EXERCISE - Exactly as written, write out the lines below from the first to the one containing "## Screencast of live site", inclusive. Pictures do not belong in the copy.

RECORDS FOR PROCESSING -
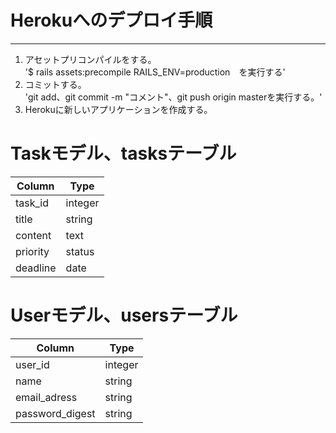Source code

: # Herokuへのデプロイ手順
***
1. アセットプリコンパイルをする。
<br>'$ rails assets:precompile RAILS_ENV=production　を実行する'
2. コミットする。
<br>'git add、git commit -m "コメント"、git push origin masterを実行する。'
3. Herokuに新しいアプリケーションを作成する。


# Taskモデル、tasksテーブル
|Column|Type|
|------|----|
|task_id|integer|
|title|string|
|content|text|
|priority|status|
|deadline|date|

# Userモデル、usersテーブル
|Column|Type|
|------|----|
|user_id|integer|
|name|string|
|email_adress|string|
|password_digest|string|
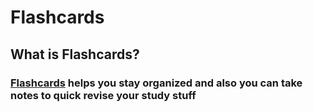 # Flashcards
## What is Flashcards?
### [Flashcards](https://en.wikipedia.org/wiki/Flashcard) helps you stay organized and also you can take notes to quick revise your study stuff
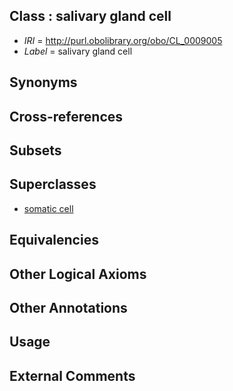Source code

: 
## Class : salivary gland cell

 * *IRI* = http://purl.obolibrary.org/obo/CL_0009005
 * *Label* = salivary gland cell

## Synonyms


## Cross-references


## Subsets


## Superclasses

 * [somatic cell](../../CL/71/CL_0002371.md)

## Equivalencies


## Other Logical Axioms


## Other Annotations


## Usage


## External Comments

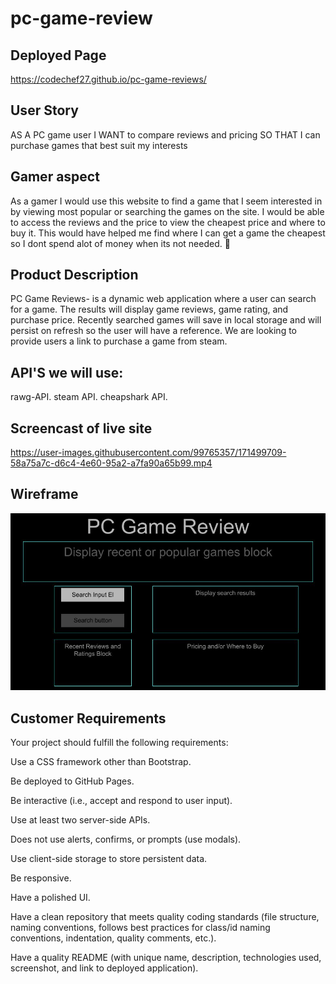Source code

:
# pc-game-review

## Deployed Page
 https://codechef27.github.io/pc-game-reviews/

## User Story
AS A PC game user 
I WANT to compare reviews and pricing
SO THAT I can purchase games that best suit my interests

## Gamer aspect
As a gamer I would use this website to find a game that I seem interested in by viewing most popular or searching the games on the site. I would be able to access the reviews and the price to view the cheapest price and where to buy it. This would have helped me find where I can get a game the cheapest so I dont spend alot of money when its not needed. 🙂

## Product Description 
PC Game Reviews- is a dynamic web application where a user can search for a game. The results will display game reviews, game rating, and purchase price. Recently searched games will save in local storage and will persist on refresh so the user will have a reference. We are looking to provide users a link to purchase a game from steam.

## API'S we will use:
rawg-API.
steam API. 
cheapshark API.

## Screencast of live site


https://user-images.githubusercontent.com/99765357/171499709-58a75a7c-d6c4-4e60-95a2-a7fa90a65b99.mp4



## Wireframe
![wireframe image](./assets/images/pc-game-reviews-wireframe.jpg)

## Customer Requirements
Your project should fulfill the following requirements:

Use a CSS framework other than Bootstrap.

Be deployed to GitHub Pages.

Be interactive (i.e., accept and respond to user input).

Use at least two server-side APIs.

Does not use alerts, confirms, or prompts (use modals).

Use client-side storage to store persistent data.

Be responsive.

Have a polished UI.

Have a clean repository that meets quality coding standards (file structure, naming conventions, follows best practices for class/id naming conventions, indentation, quality comments, etc.).

Have a quality README (with unique name, description, technologies used, screenshot, and link to deployed application).
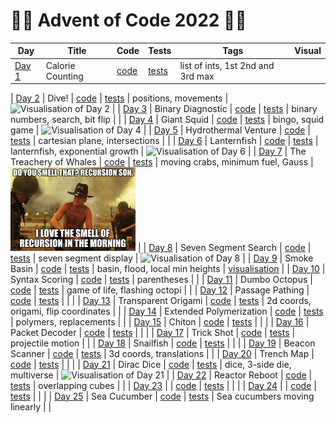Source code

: # 🌲🌲 Advent of Code 2022 🌲🌲

| Day                                            | Title                   | Code                   | Tests                                                      | Tags                                 | Visual                                                                                                                                                        |
|------------------------------------------------|-------------------------|------------------------|------------------------------------------------------------|--------------------------------------|---------------------------------------------------------------------------------------------------------------------------------------------------------------|
| [Day 1](https://adventofcode.com/2022/day/1)   | Calorie Counting        | [code](day01/Day1.kt)  | [tests](../../../test/kotlin/aoc2022/day01/Day1KtTest.kt)  | list of ints, 1st 2nd and 3rd max    |                                                                                                                                                               |

| [Day 2](https://adventofcode.com/2022/day/2)   | Dive!                   | [code](day02/Day2.kt)  | [tests](../../../test/kotlin/aoc2022/day02/Day2KtTest.kt)  | positions, movements                 | <img src="day02/assets/img.png" alt="Visualisation of Day 2" width="180"/>                                                                                    |
| [Day 3](https://adventofcode.com/2022/day/3)   | Binary Diagnostic       | [code](day03/Day3.kt)  | [tests](../../../test/kotlin/aoc2022/day03/Day3KtTest.kt)  | binary numbers, search, bit flip     |                                                                                                                                                               |
| [Day 4](https://adventofcode.com/2022/day/4)   | Giant Squid             | [code](day04/Day4.kt)  | [tests](../../../test/kotlin/aoc2022/day04/Day4KtTest.kt)  | bingo, squid game                    | <img src="day04/assets/day4.jpg" alt="Visualisation of Day 4" width="220"/>                                                                                   |
| [Day 5](https://adventofcode.com/2022/day/5)   | Hydrothermal Venture    | [code](day05/Day5.kt)  | [tests](../../../test/kotlin/aoc2022/day05/Day5KtTest.kt)  | cartesian plane, intersections       |                                                                                                                                                               |
| [Day 6](https://adventofcode.com/2022/day/6)   | Lanternfish             | [code](day06/Day6.kt)  | [tests](../../../test/kotlin/aoc2022/day06/Day6KtTest.kt)  | lanternfish, exponential growth      | <img src="day06/assets/day6.jpg" alt="Visualisation of Day 6" width="180"/>                                                                                   |
| [Day 7](https://adventofcode.com/2022/day/7)   | The Treachery of Whales | [code](day07/Day7.kt)  | [tests](../../../test/kotlin/aoc2022/day07/Day7KtTest.kt)  | moving crabs, minimum fuel, Gauss    | <img src="day07/assets/day7.jpg" alt="Visualisation of Day 7" width="200"/>                                                                                   |
| [Day 8](https://adventofcode.com/2022/day/8)   | Seven Segment Search    | [code](day08/Day8.kt)  | [tests](../../../test/kotlin/aoc2022/day08/Day8KtTest.kt)  | seven segment display                | <img src="day08/assets/day8.jpg" alt="Visualisation of Day 8" width="220"/>                                                                                   |
| [Day 9](https://adventofcode.com/2022/day/9)   | Smoke Basin             | [code](day09/Day9.kt)  | [tests](../../../test/kotlin/aoc2022/day09/Day9KtTest.kt)  | basin, flood, local min heights      | [visualisation](https://refined-github-html-preview.kidonng.workers.dev/martapanc/Advent-of-Code/raw/master/src/main/kotlin/aoc2022/day09/render/basins.html) |
| [Day 10](https://adventofcode.com/2022/day/10) | Syntax Scoring          | [code](day10/Day10.kt) | [tests](../../../test/kotlin/aoc2022/day10/Day10KtTest.kt) | parentheses                          |                                                                                                                                                               |
| [Day 11](https://adventofcode.com/2022/day/11) | Dumbo Octopus           | [code](day11/Day11.kt) | [tests](../../../test/kotlin/aoc2022/day11/Day11KtTest.kt) | game of life, flashing octopi        |                                                                                                                                                               |
| [Day 12](https://adventofcode.com/2022/day/12) | Passage Pathing         | [code](day12/Day12.kt) | [tests](../../../test/kotlin/aoc2022/day12/Day12KtTest.kt) |                                      |                                                                                                                                                               |
| [Day 13](https://adventofcode.com/2022/day/13) | Transparent Origami     | [code](day13/Day13.kt) | [tests](../../../test/kotlin/aoc2022/day13/Day13KtTest.kt) | 2d coords, origami, flip coordinates |                                                                                                                                                               |
| [Day 14](https://adventofcode.com/2022/day/14) | Extended Polymerization | [code](day14/Day14.kt) | [tests](../../../test/kotlin/aoc2022/day14/Day14KtTest.kt) | polymers, replacements               |                                                                                                                                                               |
| [Day 15](https://adventofcode.com/2022/day/15) | Chiton                  | [code](day15/Day15.kt) | [tests](../../../test/kotlin/aoc2022/day15/Day15KtTest.kt) |                                      |                                                                                                                                                               |
| [Day 16](https://adventofcode.com/2022/day/16) | Packet Decoder          | [code](day16/Day16.kt) | [tests](../../../test/kotlin/aoc2022/day16/Day16KtTest.kt) |                                      |                                                                                                                                                               |
| [Day 17](https://adventofcode.com/2022/day/17) | Trick Shot              | [code](day17/Day17.kt) | [tests](../../../test/kotlin/aoc2022/day17/Day17KtTest.kt) | projectile motion                    |                                                                                                                                                               |
| [Day 18](https://adventofcode.com/2022/day/18) | Snailfish               | [code](day18/Day18.kt) | [tests](../../../test/kotlin/aoc2022/day18/Day18KtTest.kt) |                                      |                                                                                                                                                               |
| [Day 19](https://adventofcode.com/2022/day/19) | Beacon Scanner          | [code](day19/Day19.kt) | [tests](../../../test/kotlin/aoc2022/day19/Day19KtTest.kt) | 3d coords, translations              |                                                                                                                                                               |
| [Day 20](https://adventofcode.com/2022/day/20) | Trench Map              | [code](day20/Day20.kt) | [tests](../../../test/kotlin/aoc2022/day20/Day20KtTest.kt) |                                      |                                                                                                                                                               |
| [Day 21](https://adventofcode.com/2022/day/21) | Dirac Dice              | [code](day21/Day21.kt) | [tests](../../../test/kotlin/aoc2022/day21/Day21KtTest.kt) | dice, 3-side die, multiverse         | <img src="day08/assets/day21.png" alt="Visualisation of Day 21" width="220"/>                                                                                 |
| [Day 22](https://adventofcode.com/2022/day/22) | Reactor Reboot          | [code](day22/Day22.kt) | [tests](../../../test/kotlin/aoc2022/day22/Day22KtTest.kt) | overlapping cubes                    |                                                                                                                                                               |
| [Day 23](https://adventofcode.com/2022/day/23) |                         | [code](day23/Day23.kt) | [tests](../../../test/kotlin/aoc2022/day23/Day23KtTest.kt) |                                      |                                                                                                                                                               |
| [Day 24](https://adventofcode.com/2022/day/24) |                         | [code](day24/Day24.kt) | [tests](../../../test/kotlin/aoc2022/day24/Day24KtTest.kt) |                                      |                                                                                                                                                               |
| [Day 25](https://adventofcode.com/2022/day/25) | Sea Cucumber            | [code](day25/Day25.kt) | [tests](../../../test/kotlin/aoc2022/day25/Day25KtTest.kt) | Sea cucumbers moving linearly        |                                                                                                                                                               |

ANSWER BELOW -
Source code

: # Herokuへのデプロイ手順
***
1. アセットプリコンパイルをする。
<br>'$ rails assets:precompile RAILS_ENV=production　を実行する'
2. コミットする。
<br>'git add、git commit -m "コメント"、git push origin masterを実行する。'
3. Herokuに新しいアプリケーションを作成する。


# Taskモデル、tasksテーブル
|Column|Type|
|------|----|
|task_id|integer|
|title|string|
|content|text|
|priority|status|
|deadline|date|

# Userモデル、usersテーブル
|Column|Type|
|------|----|
|user_id|integer|
|name|string|
|email_adress|string|
|password_digest|string|
 # Flashcards
## What is Flashcards?
### [Flashcards](https://en.wikipedia.org/wiki/Flashcard) helps you stay organized and also you can take notes to quick revise your study stuff
Source code

: 
## Class : salivary gland cell

 * *IRI* = http://purl.obolibrary.org/obo/CL_0009005
 * *Label* = salivary gland cell

## Synonyms


## Cross-references


## Subsets


## Superclasses

 * [somatic cell](../../CL/71/CL_0002371.md)

## Equivalencies


## Other Logical Axioms


## Other Annotations


## Usage


## External Comments

Source code

:
# pc-game-review

## Deployed Page
 https://codechef27.github.io/pc-game-reviews/

## User Story
AS A PC game user 
I WANT to compare reviews and pricing
SO THAT I can purchase games that best suit my interests

## Gamer aspect
As a gamer I would use this website to find a game that I seem interested in by viewing most popular or searching the games on the site. I would be able to access the reviews and the price to view the cheapest price and where to buy it. This would have helped me find where I can get a game the cheapest so I dont spend alot of money when its not needed. 🙂

## Product Description 
PC Game Reviews- is a dynamic web application where a user can search for a game. The results will display game reviews, game rating, and purchase price. Recently searched games will save in local storage and will persist on refresh so the user will have a reference. We are looking to provide users a link to purchase a game from steam.

## API'S we will use:
rawg-API.
steam API. 
cheapshark API.

## Screencast of live site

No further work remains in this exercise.